The European Journal of Contraception and Reproductive Health Care
Vol. 29, Issue 1, Pages 24-31
Date of Publication:
February 2024
Purpose: We evaluate contraceptive use and pregnancy two years following an intervention in Tanzania, which provided antenatal post-partum family planning counselling and post-partum intrauterine device (PPIUD) services following delivery.
Methods: We analyse data from five hospitals in Tanzania using a difference-in-difference cluster randomised design, with randomisation at the hospital level. We use women-level data collected at the index birth and a follow-up survey two years later among 6,410 women. Outcomes (overall modern contraceptive use, contraceptive type, pregnancy) are modelled with an intent-to-treat (ITT) approach using linear regression. We compare with the complier average causal effect (CACE) of the intervention among those counselled.
Results: The intervention increased long-term PPIUD use by 5.8 percentage points (95% CI: 0.7-11.2%) through substitution away from other modern methods. There was no impact on overall modern contraceptive prevalence or pregnancy. Only 29% of women reported receiving PPIUD counselling. When accounting for this in the CACE analysis we saw a larger impact with 25.7% percentage point increase in PPIUD use (95% CI: 22.7-28.6%).
Conclusion: The intervention provided women an additional contraceptive choice, resulting in higher use of PPIUD over two years.
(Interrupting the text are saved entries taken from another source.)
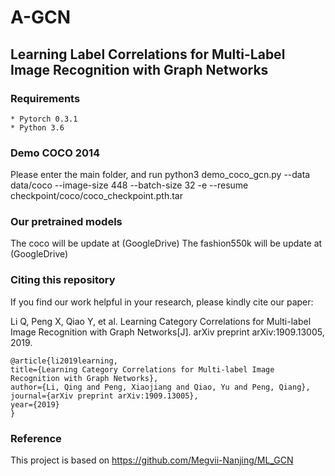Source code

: # A-GCN
## Learning Label Correlations for Multi-Label Image Recognition with Graph Networks

### Requirements

    * Pytorch 0.3.1
    * Python 3.6

### Demo COCO 2014
Please enter the main folder, and run
    python3 demo_coco_gcn.py --data data/coco --image-size 448 --batch-size 32 -e --resume checkpoint/coco/coco_checkpoint.pth.tar


### Our pretrained models
The coco will be update at (GoogleDrive)
The fashion550k will be update at (GoogleDrive)


### Citing this repository
If you find our work helpful in your research, please kindly cite our paper:

   Li Q, Peng X, Qiao Y, et al. Learning Category Correlations for Multi-label Image Recognition with Graph Networks[J]. arXiv preprint        arXiv:1909.13005, 2019.
   
    @article{li2019learning,
    title={Learning Category Correlations for Multi-label Image Recognition with Graph Networks},
    author={Li, Qing and Peng, Xiaojiang and Qiao, Yu and Peng, Qiang},
    journal={arXiv preprint arXiv:1909.13005},
    year={2019}
    }

### Reference
This project is based on https://github.com/Megvii-Nanjing/ML_GCN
Increase in PPIUD use was brought about by shifting methods, not creating new modern contraceptive users.
Citations
Rohr, Julia K., Sarah Huber-Krum, Angelica Rugarabamu, Erin Pearson, Joel M. Francis, Muqi Guo, Hellen Siril, Iqbal Shah, David Canning, Nzovu Ulenga and Till W Bärnighausen. 2024. Impact of a post-partum family planning intervention on contraception and fertility in Tanzania: two-year follow-up of a cluster-randomised controlled trial. The European Journal of Contraception and Reproductive Health Care 29, no. 1 (February): 24-31.